Sometimes, when you import data from other sources, such as text files, web pages, or databases, you may encounter some non-printable characters or line breaks that can affect the appearance and functionality of your data. For example, you may see some strange symbols, spaces, or tabs that are not visible in the original source, but appear in Excel cells. These non-printable characters can cause problems when you try to perform calculations, sort, filter, or format your data.

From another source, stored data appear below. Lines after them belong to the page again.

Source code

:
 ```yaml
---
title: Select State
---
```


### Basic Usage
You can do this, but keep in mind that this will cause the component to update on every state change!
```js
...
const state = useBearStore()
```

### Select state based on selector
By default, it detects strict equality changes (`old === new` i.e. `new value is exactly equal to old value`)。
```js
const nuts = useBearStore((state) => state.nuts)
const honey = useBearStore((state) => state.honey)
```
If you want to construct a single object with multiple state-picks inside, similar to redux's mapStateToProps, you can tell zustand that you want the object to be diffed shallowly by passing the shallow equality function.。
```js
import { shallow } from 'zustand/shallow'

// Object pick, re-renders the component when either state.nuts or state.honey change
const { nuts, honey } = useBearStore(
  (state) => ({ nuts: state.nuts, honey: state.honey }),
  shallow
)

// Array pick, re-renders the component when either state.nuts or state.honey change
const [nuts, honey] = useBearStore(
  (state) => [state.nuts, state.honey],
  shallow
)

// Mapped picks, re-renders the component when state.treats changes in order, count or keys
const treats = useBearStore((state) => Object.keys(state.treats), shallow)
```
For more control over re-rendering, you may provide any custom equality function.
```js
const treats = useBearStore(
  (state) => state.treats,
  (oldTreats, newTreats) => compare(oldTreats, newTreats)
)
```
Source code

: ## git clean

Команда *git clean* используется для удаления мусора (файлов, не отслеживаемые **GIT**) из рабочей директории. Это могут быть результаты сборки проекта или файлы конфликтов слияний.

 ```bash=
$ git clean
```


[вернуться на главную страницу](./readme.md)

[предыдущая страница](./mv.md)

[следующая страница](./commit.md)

Fortunately, Excel has a built-in function called CLEAN that can help you remove these non-printable characters from your text. In this article, we will explain what the CLEAN function does, how to use it, and how to apply it to a real-life scenario.
What is the CLEAN Function?
The CLEAN function is a text function that removes all non-printable characters from a given text string. Non-printable characters are those that are not displayed on the screen or printed on paper, but are used for internal purposes, such as formatting, control, or communication. They are represented by numbers 0 to 31 in the 7-bit ASCII code, which is a standard system for encoding text characters. Some examples of non-printable characters are:
- CHAR(0): Null character
- CHAR(9): Horizontal tab
- CHAR(10): Line feed
- CHAR(13): Carriage return
- CHAR(32): Space
The syntax of the CLEAN function is:
=CLEAN(text)
where text is the text string from which you want to remove non-printable characters. The text can be a cell reference, a text value, or a formula that returns text.
The CLEAN function returns a text string that is free of non-printable characters. If the text argument is empty or contains only non-printable characters, the CLEAN function returns an empty string.
How to Use the CLEAN Function
To use the CLEAN function, you need to enter it in a cell where you want to display the cleaned text. You can also use it as part of a larger formula, such as concatenating, extracting, or replacing text. Here are some examples of how to use the CLEAN function in Excel:
- To remove non-printable characters from cell A1, enter
=CLEAN(A1)
in another cell. - To remove non-printable characters from a text value, enter
=CLEAN("This is a test" & CHAR(10))
in a cell. This will remove the line feed character (CHAR(10)) from the text. - To remove non-printable characters from the result of a formula, enter
=CLEAN(LEFT(B1,10))
in a cell. This will remove any non-printable characters from the first 10 characters of cell B1.
How to Apply the CLEAN Function to a Scenario
To demonstrate how the CLEAN function can be useful in a real-life situation, let us consider the following scenario:
You have imported some data from a web page that contains the names and email addresses of some customers. However, the data also contains some non-printable characters, such as tabs, spaces, and line breaks, that make the data look messy and inconsistent. You want to clean the data and remove these non-printable characters, so that you can use the data for further analysis.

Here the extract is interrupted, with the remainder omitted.